As I drifted to sleep last night, a voice brought me back to this plane.
“I miss my mom!” Ellen cried out her pent-up loss.
“I know, Sweetie. I know.” I patted her and handed her a couple tissues, dutifully remaining quiet to let her express grief her way. I counted the month since Mom died, then drifted off again.
“She didn’t even ask me! She didn’t ask if it was OK for her to go now. She didn’t ask anybody. I wasn’t ready.”
I patted her arm again and gently stroked her back. I didn’t know it yet, but I was about to hear one of the most profound – and most memorable – statements of my life. It will grab you, too, and wrap itself around your heart with fierce tendrils of passion.
Ellen sat up and said she thought she would need a whole box of tissue. I handed it to her, and she cuddled back into her pillow alternately sobbing and bawling.
“I wasn’t through loving her yet.”
I hadn’t thought about ever finishing loving someone. I was still loving Ellen’s mom…maybe more as the irritability her back pain stirred in her faded from memory. I thought of my beloved lifelong friend Ruth, whom I haven’t spent as much time with as I want to. And of course Ellen. As she said earlier in the day, the more of these life changes you go through together, the more unfathomable it is to ever not be family to one another.
“She loved you hard,” I said. That was a phrase I’d used to describe my own love for people, especially Ellen. It means fast, and deeply and passionately and often without sentimentality. A fireplug’s gush. So much it’s difficult to take in.
Ellen’s mom was like that, too, I realized for the first time. Not affectionate nor sentimental, but fierce in her desire for her family and their happiness. She never wanted gifts for special occasions, nor parties with all her many friends. She said each time we queried her, “Just all my family to be around me. That’s what I want.”
Ellen’s words moved me deeply, “I wasn’t through loving her yet.” Ellen told her mother she loved her, and told her over and over as Mom lay dying. I knew Ellen missed her mom. Now I knew she also missed loving her. The ongoingness of loving someone.
“I miss her, too. I miss the thereness of her.” We both did.

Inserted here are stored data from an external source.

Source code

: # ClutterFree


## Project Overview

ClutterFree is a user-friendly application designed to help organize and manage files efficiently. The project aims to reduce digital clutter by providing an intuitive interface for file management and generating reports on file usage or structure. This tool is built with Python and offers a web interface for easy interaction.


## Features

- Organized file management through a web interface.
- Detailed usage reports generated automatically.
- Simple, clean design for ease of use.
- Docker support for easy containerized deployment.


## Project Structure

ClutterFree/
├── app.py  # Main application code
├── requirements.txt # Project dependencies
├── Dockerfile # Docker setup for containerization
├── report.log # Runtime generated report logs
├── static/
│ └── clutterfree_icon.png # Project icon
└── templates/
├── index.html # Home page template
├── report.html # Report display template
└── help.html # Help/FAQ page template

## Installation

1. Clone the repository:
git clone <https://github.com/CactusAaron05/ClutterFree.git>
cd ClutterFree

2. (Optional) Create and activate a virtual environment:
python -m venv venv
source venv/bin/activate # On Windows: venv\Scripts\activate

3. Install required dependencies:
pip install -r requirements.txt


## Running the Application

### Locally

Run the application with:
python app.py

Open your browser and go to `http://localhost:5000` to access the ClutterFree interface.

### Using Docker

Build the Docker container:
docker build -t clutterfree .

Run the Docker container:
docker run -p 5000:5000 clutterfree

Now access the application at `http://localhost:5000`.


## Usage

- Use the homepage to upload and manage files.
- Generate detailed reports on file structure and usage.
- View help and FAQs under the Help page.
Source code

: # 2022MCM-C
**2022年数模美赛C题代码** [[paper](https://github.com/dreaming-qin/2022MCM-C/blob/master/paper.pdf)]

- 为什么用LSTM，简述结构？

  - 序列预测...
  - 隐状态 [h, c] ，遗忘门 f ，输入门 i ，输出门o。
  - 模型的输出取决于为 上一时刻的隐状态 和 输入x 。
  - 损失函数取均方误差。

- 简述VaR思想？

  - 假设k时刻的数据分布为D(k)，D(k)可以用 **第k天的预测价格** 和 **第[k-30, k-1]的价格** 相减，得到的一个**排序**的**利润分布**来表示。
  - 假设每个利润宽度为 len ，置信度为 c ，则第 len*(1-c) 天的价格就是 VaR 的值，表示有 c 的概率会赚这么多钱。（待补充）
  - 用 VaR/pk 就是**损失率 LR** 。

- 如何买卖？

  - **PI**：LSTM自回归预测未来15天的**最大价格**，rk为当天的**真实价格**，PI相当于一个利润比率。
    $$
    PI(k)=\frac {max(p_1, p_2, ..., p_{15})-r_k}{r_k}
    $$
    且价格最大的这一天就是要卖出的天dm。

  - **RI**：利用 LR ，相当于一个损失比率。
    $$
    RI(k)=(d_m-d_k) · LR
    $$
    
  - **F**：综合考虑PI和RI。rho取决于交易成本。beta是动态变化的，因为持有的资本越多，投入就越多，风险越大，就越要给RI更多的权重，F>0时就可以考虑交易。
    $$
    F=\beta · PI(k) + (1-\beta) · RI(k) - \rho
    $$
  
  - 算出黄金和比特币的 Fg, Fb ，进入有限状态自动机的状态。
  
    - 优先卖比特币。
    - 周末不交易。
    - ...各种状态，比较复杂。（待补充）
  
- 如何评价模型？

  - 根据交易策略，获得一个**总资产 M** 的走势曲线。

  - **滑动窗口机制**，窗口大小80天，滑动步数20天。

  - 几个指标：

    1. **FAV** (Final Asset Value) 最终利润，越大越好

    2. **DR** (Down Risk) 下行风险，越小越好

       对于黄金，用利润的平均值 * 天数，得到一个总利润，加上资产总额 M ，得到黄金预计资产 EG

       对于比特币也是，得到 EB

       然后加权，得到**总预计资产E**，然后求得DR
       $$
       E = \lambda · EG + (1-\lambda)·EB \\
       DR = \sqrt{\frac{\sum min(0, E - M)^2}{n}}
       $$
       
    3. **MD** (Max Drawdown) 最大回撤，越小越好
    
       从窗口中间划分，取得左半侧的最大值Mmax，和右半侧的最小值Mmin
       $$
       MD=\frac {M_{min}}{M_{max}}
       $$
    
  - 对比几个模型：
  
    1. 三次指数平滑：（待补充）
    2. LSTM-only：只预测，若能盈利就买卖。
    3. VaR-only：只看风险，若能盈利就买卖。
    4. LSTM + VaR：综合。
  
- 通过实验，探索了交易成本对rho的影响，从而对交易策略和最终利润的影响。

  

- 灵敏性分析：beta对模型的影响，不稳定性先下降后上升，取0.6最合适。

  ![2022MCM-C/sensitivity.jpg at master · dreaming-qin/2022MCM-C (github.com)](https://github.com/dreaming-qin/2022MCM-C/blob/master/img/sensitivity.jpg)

We had talked about the importance to us of knowing she was there!
Mom lived 500 miles away, in another state. We got over to see her and Dad once a year and they came here in between times. But we always knew she was where we pictured her, sitting at the kitchen table reading the paper, drinking coffee, smoking a cigarette. Eager for a hug and a kiss when we saw one another, her sparkling eyes and nearly constant smile…
Ellen and I talked into the night about where mom might be now and what she might be doing. Wherever she is, wherever there is, we miss the thereness of her. We aren’t through loving her yet.